TASK STATEMENT: The answer is a number and only a number: how many lines of the data include the string "very"?
====== AVAILABLE DATA
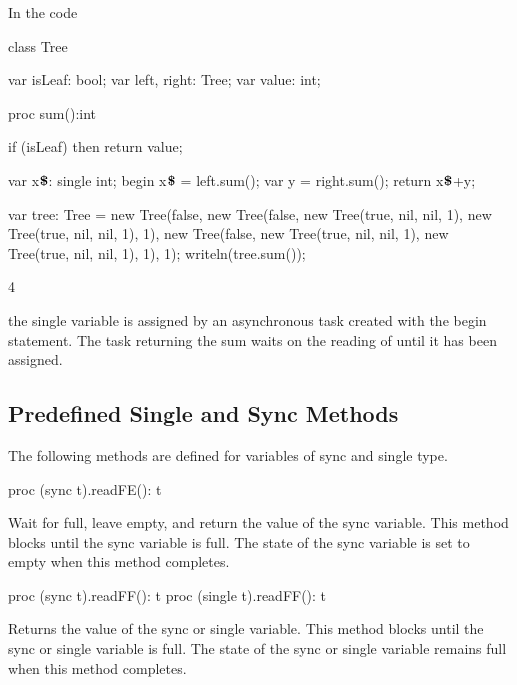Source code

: \begin{example}
In the code
\begin{chapelpre}
\end{chapelpre}
\begin{chapel}
class Tree {
  var isLeaf: bool;
  var left, right: Tree;
  var value: int;

  proc sum():int {
    if (isLeaf) then 
       return value;

    var x$\mbox{{\bf \$}}$: single int;
    begin x$\mbox{{\bf \$}}$ = left.sum();
    var y = right.sum();
    return x$\mbox{{\bf \$}}$+y;
  }
}
\end{chapel}
\begin{chapelpost}
var tree: Tree = new Tree(false, new Tree(false, new Tree(true, nil, nil, 1),
                                                 new Tree(true, nil, nil, 1), 1),
                                 new Tree(false, new Tree(true, nil, nil, 1),
                                                 new Tree(true, nil, nil, 1), 1), 1);
writeln(tree.sum());
\end{chapelpost}
\begin{chapeloutput}
4
\end{chapeloutput}
the single variable  is assigned by an
asynchronous task created with the begin statement.  The task
returning the sum waits on the reading of 
until it has been assigned.
\end{example}

\subsection{Predefined Single and Sync Methods}
\label{Functions_on_Synchronization_Variables}

The following methods are defined for variables of sync and single
type.

\begin{protohead}
proc (sync t).readFE(): t
\end{protohead}
\begin{protobody}
Wait for full, leave empty, and return the value of the sync variable.
This method blocks until the sync variable is full.  The state of the
sync variable is set to empty when this method completes.
\end{protobody}

\begin{protohead}
proc (sync t).readFF(): t
proc (single t).readFF(): t
\end{protohead}
\begin{protobody}
Returns the value of the sync or single variable.  This method blocks
until the sync or single variable is full.  The state of the sync or
single variable remains full when this method completes.
\end{protobody}

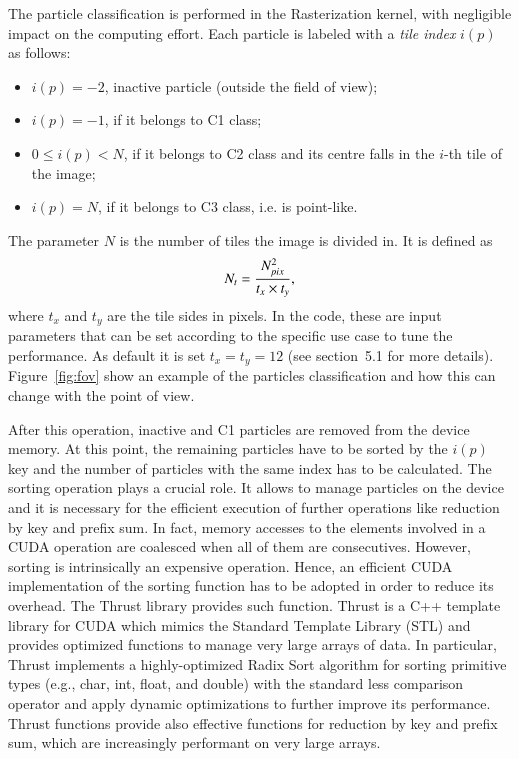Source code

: \documentclass[1p]{elsarticle}
\begin{document}
The particle classification is performed in the Rasterization kernel, with negligible impact
on the computing effort. Each particle is labeled
with a {\it tile index} $i(p)$ as follows:
\begin{itemize}
\item 
$i(p) = -2$, inactive particle (outside the field of view);
\item
$i(p) = -1$, if it belongs to C1 class; 
\item
$0 \le i(p) < N$, if it belongs to C2 class and its centre falls in the $i$-th tile of the image;  
\item
$i(p) = N$, if it belongs to C3 class, i.e. is point-like.
\end{itemize}
The parameter $N$ is the number of tiles the image is divided in. It is defined as
\begin{equation}
N_t = {N_{pix}^2\over t_x \times t_y},   
\end{equation}
where $t_x$ and $t_y$ are the tile sides in pixels. In the code, these are input parameters 
that can be set according to the specific use case to tune the performance. As default it is set $t_x=t_y=12$ (see section~5.1 for more details). 
Figure~\ref{fig:fov} show an example of the particles classification and
how this can change with the point of view. 

After this operation, inactive and C1 particles are removed from the device memory. At this point, the remaining particles 
have to be sorted by the $i(p)$ key and the number of particles with the same index has to
be calculated. 
The sorting operation plays a crucial role. It allows to manage particles on the 
device and it is necessary for the efficient execution of further operations like 
reduction by key and prefix sum. In fact, memory accesses to the elements involved 
in a CUDA operation are coalesced when all of them are consecutives. However, sorting 
is intrinsically an expensive operation. Hence, an efficient CUDA implementation of
the sorting function has to be adopted in order to reduce its overhead. 
The Thrust library \cite{thrusturl} provides such function. Thrust is a C++ template library 
for CUDA which mimics the Standard Template Library (STL) and provides 
optimized functions to manage very large arrays of data. In particular, Thrust 
implements a highly-optimized Radix Sort algorithm for sorting primitive types
(e.g., char, int, float, and double) with the standard less comparison operator and 
apply dynamic optimizations to further improve its performance.
Thrust functions provide also effective functions for reduction by key and prefix sum, which are 
increasingly performant on very large arrays.
\end{document}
============
RESPONSE FOR THIS EXERCISE: 2